The integration lives in the `langchain-google-bigtable` package. The following command also installs `langchain-google-vertexai` for the embedding cache example.

In [None]:
%pip install -qU langchain-google-bigtable langchain-google-vertexai

## Instantiation

To instantiate the store, you'll need your Google Cloud `project_id` and your Bigtable `instance_id` and `table_id`. The example below shows how to create a table if it doesn't exist and then asynchronously creates the store.

In [None]:
from langchain_google_bigtable import BigtableByteStore, init_key_value_store_table

# Your Google Cloud project ID
PROJECT_ID = "<YOUR_PROJECT_ID>"
# Your Bigtable instance ID
INSTANCE_ID = "<YOUR_INSTANCE_ID>"
# The table to use for the key-value store
TABLE_ID = "my-kv-store-table"

# Helper function to create the table and column family if they don't exist
init_key_value_store_table(
    project_id=PROJECT_ID,
    instance_id=INSTANCE_ID,
    table_id=TABLE_ID,
)

# The store is created asynchronously
kv_store = await BigtableByteStore.create(
    project_id=PROJECT_ID, 
    instance_id=INSTANCE_ID, 
    table_id=TABLE_ID
)

## Usage

The `BigtableByteStore` supports both synchronous (e.g., `mset`, `mget`) and asynchronous (e.g., `amset`, `amget`) methods. This guide uses the async methods.

You can set and get data using `amset` and `amget`.

In [None]:
await kv_store.amset(
    [
        ("key1", b"value1"),
        ("key2", b"value2"),
    ]
)

await kv_store.amget(["key1", "key2", "nonexistent_key"])

You can delete data using `amdelete`.

In [None]:
await kv_store.amdelete(["key1"])

await kv_store.amget(["key1", "key2"])

And you can iterate over keys using `ayield_keys`.

In [None]:
[key async for key in kv_store.ayield_keys()]

## Advanced Usage: Embedding Caching

A common use case for a key-value store is to cache the results of expensive operations, like computing text embeddings.
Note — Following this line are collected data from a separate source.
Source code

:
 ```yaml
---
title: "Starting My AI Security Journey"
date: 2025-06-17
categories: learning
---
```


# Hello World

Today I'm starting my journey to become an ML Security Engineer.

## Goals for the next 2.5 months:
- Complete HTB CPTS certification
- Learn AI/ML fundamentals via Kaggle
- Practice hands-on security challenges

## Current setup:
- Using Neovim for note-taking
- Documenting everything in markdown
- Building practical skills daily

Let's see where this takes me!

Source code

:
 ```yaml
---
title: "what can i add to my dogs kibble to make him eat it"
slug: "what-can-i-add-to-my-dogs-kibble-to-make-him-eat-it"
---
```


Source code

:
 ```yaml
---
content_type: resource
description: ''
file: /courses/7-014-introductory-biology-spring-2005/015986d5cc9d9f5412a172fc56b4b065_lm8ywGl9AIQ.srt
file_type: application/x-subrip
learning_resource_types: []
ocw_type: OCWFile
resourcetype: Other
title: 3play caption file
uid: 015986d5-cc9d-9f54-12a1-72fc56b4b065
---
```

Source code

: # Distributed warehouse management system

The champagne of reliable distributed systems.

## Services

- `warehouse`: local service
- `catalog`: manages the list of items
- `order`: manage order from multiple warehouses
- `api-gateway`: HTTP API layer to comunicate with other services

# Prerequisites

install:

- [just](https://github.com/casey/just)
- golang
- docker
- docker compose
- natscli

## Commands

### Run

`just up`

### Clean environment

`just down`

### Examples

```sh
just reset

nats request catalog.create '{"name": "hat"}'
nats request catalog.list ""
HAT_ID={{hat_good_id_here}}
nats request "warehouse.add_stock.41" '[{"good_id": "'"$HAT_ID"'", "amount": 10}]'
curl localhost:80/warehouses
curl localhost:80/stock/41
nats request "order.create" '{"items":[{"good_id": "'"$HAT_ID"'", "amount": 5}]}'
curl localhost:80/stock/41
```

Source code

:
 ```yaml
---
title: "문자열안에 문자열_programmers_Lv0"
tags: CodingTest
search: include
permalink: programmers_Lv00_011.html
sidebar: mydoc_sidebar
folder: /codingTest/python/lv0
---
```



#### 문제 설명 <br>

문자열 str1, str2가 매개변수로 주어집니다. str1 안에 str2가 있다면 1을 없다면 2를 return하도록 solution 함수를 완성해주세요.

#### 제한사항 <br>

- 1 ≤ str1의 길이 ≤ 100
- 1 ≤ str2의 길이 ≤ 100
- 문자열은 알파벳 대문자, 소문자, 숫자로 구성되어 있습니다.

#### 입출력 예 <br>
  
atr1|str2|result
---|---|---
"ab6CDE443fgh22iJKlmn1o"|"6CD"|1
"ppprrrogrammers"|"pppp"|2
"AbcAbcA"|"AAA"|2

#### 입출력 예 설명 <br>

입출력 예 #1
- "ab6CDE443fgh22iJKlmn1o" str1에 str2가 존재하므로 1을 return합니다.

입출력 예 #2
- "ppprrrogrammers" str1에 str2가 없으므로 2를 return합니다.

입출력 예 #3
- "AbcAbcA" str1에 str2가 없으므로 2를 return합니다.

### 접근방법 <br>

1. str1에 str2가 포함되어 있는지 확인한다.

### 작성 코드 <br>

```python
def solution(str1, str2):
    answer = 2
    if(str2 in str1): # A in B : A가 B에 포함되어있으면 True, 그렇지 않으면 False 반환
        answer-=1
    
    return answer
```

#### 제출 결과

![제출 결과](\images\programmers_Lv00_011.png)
This saves both time and money on subsequent requests for the same text.

In [None]:
from langchain.embeddings import CacheBackedEmbeddings
from langchain_google_vertexai.embeddings import VertexAIEmbeddings

# Initialize the underlying embeddings model
underlying_embeddings = VertexAIEmbeddings(project=PROJECT_ID, model_name="textembedding-gecko@003")

# Create the cached embedder using the same store
# The 'namespace' argument prevents key collisions with other data in the store
cached_embedder = CacheBackedEmbeddings.from_bytes_store(
    underlying_embeddings,
    kv_store,
    namespace="text-embeddings"
)

# The first call to embed_query will compute the embeddings and store them in Bigtable.
# Subsequent calls with the same text will be much faster as they will fetch the result directly from the cache.
embedding_result = await cached_embedder.aembed_query("Hello, world!")
print(embedding_result[:5])